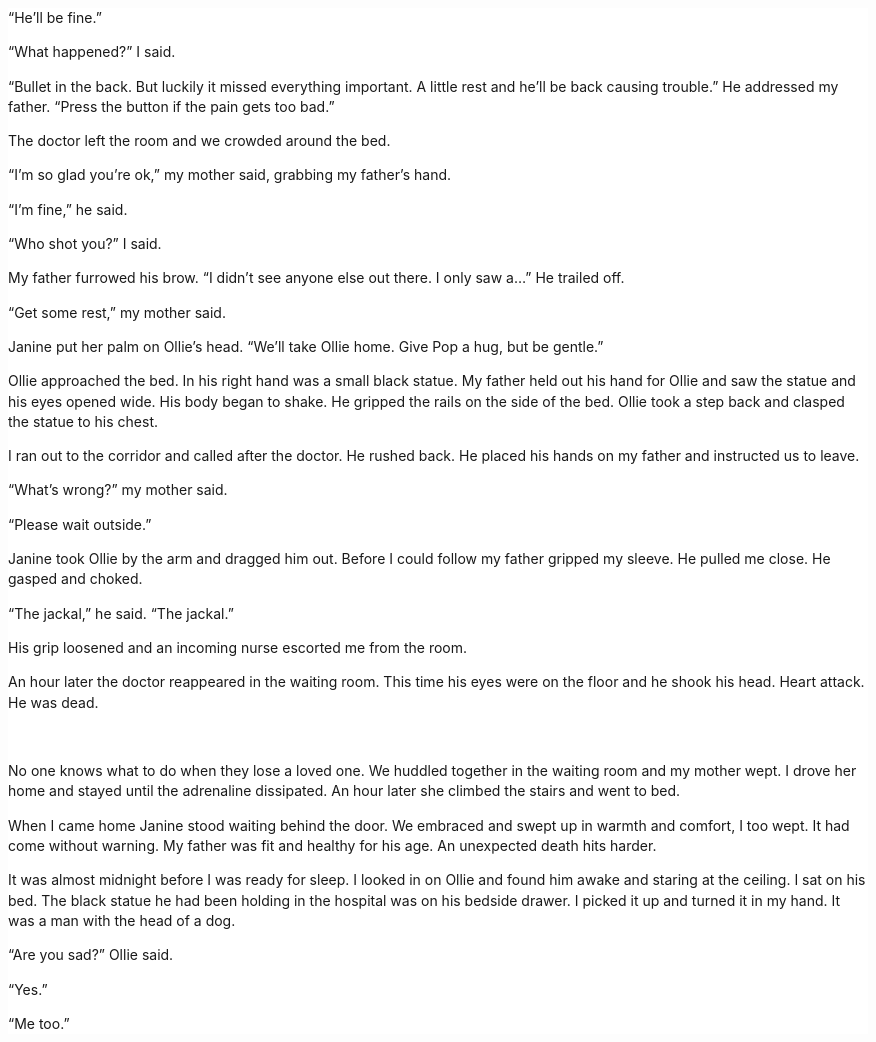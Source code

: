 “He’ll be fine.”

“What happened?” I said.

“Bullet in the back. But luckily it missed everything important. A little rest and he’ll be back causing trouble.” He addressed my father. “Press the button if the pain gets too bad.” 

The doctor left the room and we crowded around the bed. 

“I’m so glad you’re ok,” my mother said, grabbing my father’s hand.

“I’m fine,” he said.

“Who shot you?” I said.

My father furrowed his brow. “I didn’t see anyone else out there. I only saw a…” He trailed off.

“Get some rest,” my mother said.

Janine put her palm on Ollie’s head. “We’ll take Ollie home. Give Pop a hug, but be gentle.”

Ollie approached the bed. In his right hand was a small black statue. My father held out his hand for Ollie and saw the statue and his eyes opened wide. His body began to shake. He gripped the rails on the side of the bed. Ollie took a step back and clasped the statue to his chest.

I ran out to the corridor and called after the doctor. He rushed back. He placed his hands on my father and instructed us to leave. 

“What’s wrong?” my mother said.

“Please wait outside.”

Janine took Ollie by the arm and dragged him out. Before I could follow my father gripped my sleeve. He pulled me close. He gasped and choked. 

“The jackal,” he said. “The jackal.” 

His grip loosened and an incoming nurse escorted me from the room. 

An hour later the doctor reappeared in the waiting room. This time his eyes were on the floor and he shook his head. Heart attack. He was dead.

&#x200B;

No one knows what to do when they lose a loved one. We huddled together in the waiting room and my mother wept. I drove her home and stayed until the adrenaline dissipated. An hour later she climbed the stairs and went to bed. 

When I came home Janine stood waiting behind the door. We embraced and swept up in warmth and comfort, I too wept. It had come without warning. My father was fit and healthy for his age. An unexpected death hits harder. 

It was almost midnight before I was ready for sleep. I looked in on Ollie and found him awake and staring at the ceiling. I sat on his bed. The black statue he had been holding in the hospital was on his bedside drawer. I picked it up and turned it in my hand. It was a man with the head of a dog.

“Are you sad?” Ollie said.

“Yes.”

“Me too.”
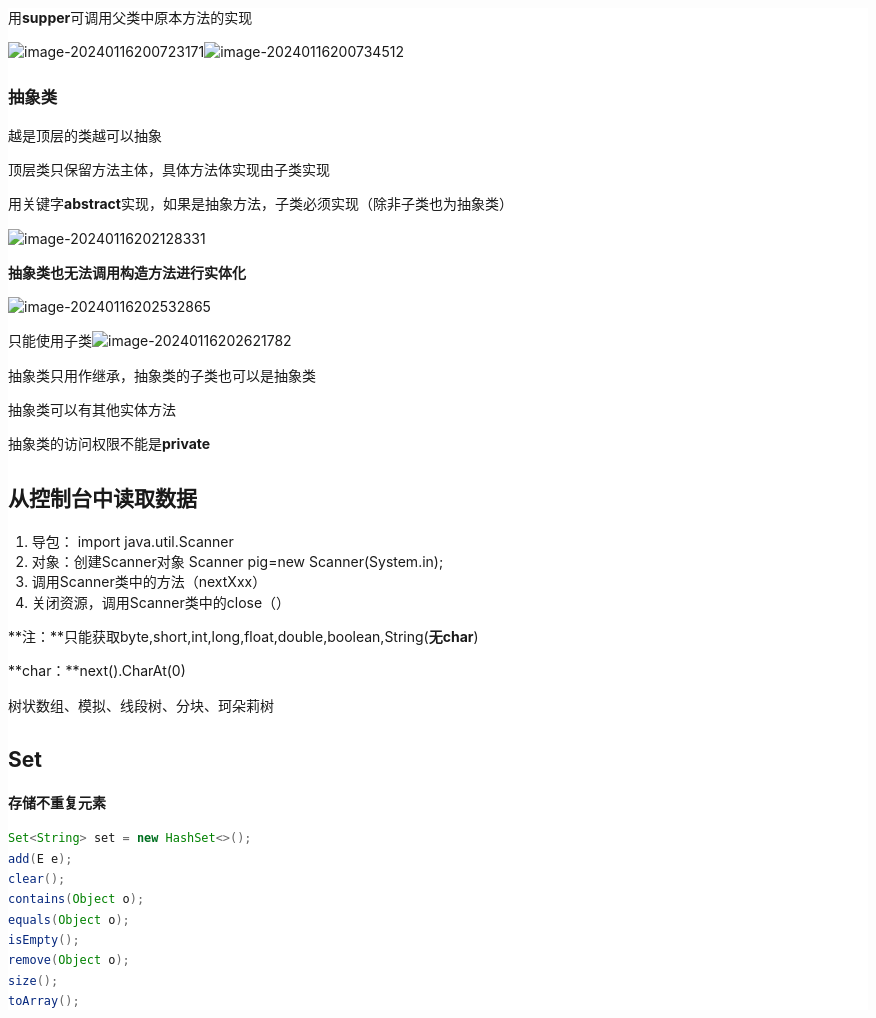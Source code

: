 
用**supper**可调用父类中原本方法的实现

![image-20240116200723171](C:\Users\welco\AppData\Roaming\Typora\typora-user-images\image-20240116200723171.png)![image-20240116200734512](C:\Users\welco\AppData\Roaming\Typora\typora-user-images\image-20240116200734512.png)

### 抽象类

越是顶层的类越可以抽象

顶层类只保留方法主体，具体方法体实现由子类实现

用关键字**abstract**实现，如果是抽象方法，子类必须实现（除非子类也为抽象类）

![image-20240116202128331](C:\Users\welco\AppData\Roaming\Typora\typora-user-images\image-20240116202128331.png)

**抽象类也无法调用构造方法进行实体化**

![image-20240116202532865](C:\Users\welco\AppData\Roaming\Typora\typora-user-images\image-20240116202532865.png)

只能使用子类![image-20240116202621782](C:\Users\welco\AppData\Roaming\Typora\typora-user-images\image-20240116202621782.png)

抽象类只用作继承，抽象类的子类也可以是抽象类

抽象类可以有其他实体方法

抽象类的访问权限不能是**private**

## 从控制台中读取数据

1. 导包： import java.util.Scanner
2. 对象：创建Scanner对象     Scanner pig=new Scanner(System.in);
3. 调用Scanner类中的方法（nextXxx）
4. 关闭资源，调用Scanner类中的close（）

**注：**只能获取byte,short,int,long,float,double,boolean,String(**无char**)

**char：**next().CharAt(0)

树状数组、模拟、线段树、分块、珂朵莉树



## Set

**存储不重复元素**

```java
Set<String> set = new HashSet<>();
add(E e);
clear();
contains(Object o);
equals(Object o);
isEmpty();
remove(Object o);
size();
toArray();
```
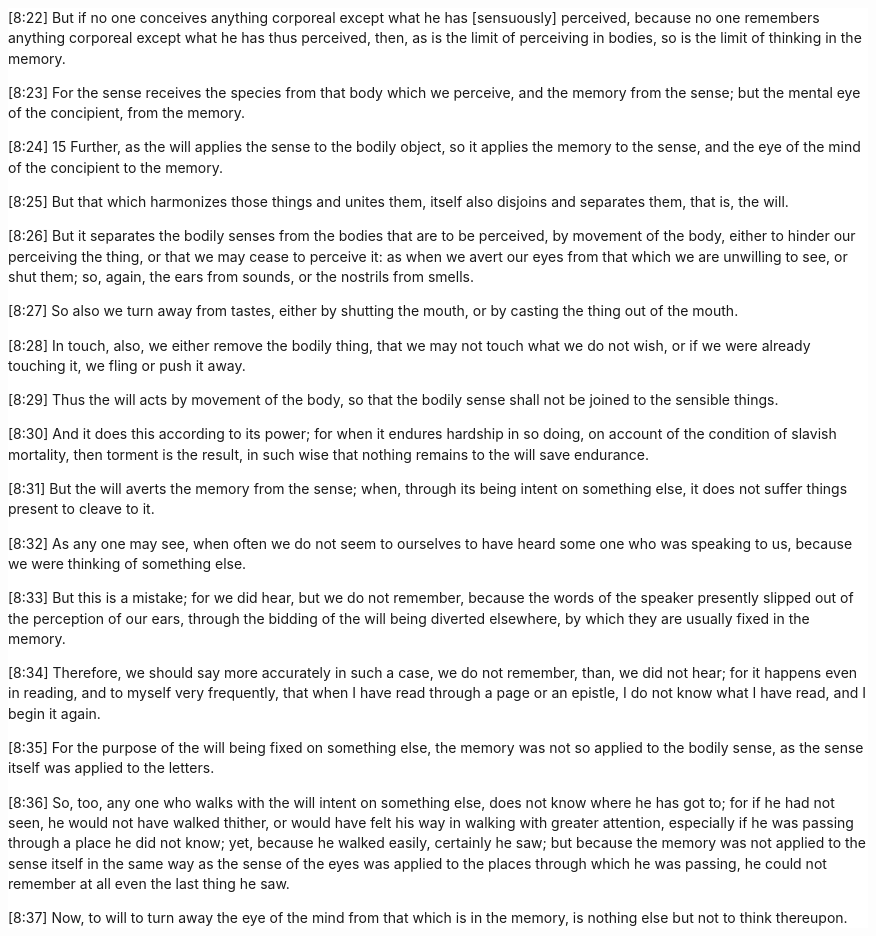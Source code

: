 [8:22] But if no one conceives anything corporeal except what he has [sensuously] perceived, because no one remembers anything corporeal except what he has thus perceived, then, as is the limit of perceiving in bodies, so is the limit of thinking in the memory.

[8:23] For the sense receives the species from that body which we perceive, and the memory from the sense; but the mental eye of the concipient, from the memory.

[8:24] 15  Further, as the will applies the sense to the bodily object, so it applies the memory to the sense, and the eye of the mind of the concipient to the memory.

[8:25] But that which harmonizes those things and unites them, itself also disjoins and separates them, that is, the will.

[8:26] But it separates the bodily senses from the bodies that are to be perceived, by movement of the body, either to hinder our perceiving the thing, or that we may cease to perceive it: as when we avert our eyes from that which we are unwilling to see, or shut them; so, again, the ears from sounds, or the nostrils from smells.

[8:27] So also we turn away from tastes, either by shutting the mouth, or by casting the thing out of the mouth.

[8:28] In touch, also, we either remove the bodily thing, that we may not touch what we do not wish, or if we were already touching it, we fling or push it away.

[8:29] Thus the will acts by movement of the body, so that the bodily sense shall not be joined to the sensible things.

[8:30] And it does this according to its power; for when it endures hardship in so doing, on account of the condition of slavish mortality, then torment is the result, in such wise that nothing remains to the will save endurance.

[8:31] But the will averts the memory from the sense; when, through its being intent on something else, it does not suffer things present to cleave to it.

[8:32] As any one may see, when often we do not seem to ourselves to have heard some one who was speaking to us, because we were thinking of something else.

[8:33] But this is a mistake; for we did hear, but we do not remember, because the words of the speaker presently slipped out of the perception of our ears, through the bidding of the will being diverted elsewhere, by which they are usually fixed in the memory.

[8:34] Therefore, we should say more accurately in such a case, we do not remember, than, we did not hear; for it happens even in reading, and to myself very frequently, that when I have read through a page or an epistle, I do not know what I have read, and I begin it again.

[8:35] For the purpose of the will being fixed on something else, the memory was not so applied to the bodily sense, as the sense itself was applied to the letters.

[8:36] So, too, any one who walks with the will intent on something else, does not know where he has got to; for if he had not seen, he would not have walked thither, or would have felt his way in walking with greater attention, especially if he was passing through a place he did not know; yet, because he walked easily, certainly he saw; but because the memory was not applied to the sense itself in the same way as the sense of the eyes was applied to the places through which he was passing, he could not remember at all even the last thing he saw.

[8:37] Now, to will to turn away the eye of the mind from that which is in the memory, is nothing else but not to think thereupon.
● ● ● ●
**ASSIGNMENT:** Retype word for word the lines running from the line containing "[8:35] For the" to the end of the listing, and only those.

**EXERCISE RESULT:**
[8:35] For the purpose of the will being fixed on something else, the memory was not so applied to the bodily sense, as the sense itself was applied to the letters.

[8:36] So, too, any one who walks with the will intent on something else, does not know where he has got to; for if he had not seen, he would not have walked thither, or would have felt his way in walking with greater attention, especially if he was passing through a place he did not know; yet, because he walked easily, certainly he saw; but because the memory was not applied to the sense itself in the same way as the sense of the eyes was applied to the places through which he was passing, he could not remember at all even the last thing he saw.

[8:37] Now, to will to turn away the eye of the mind from that which is in the memory, is nothing else but not to think thereupon.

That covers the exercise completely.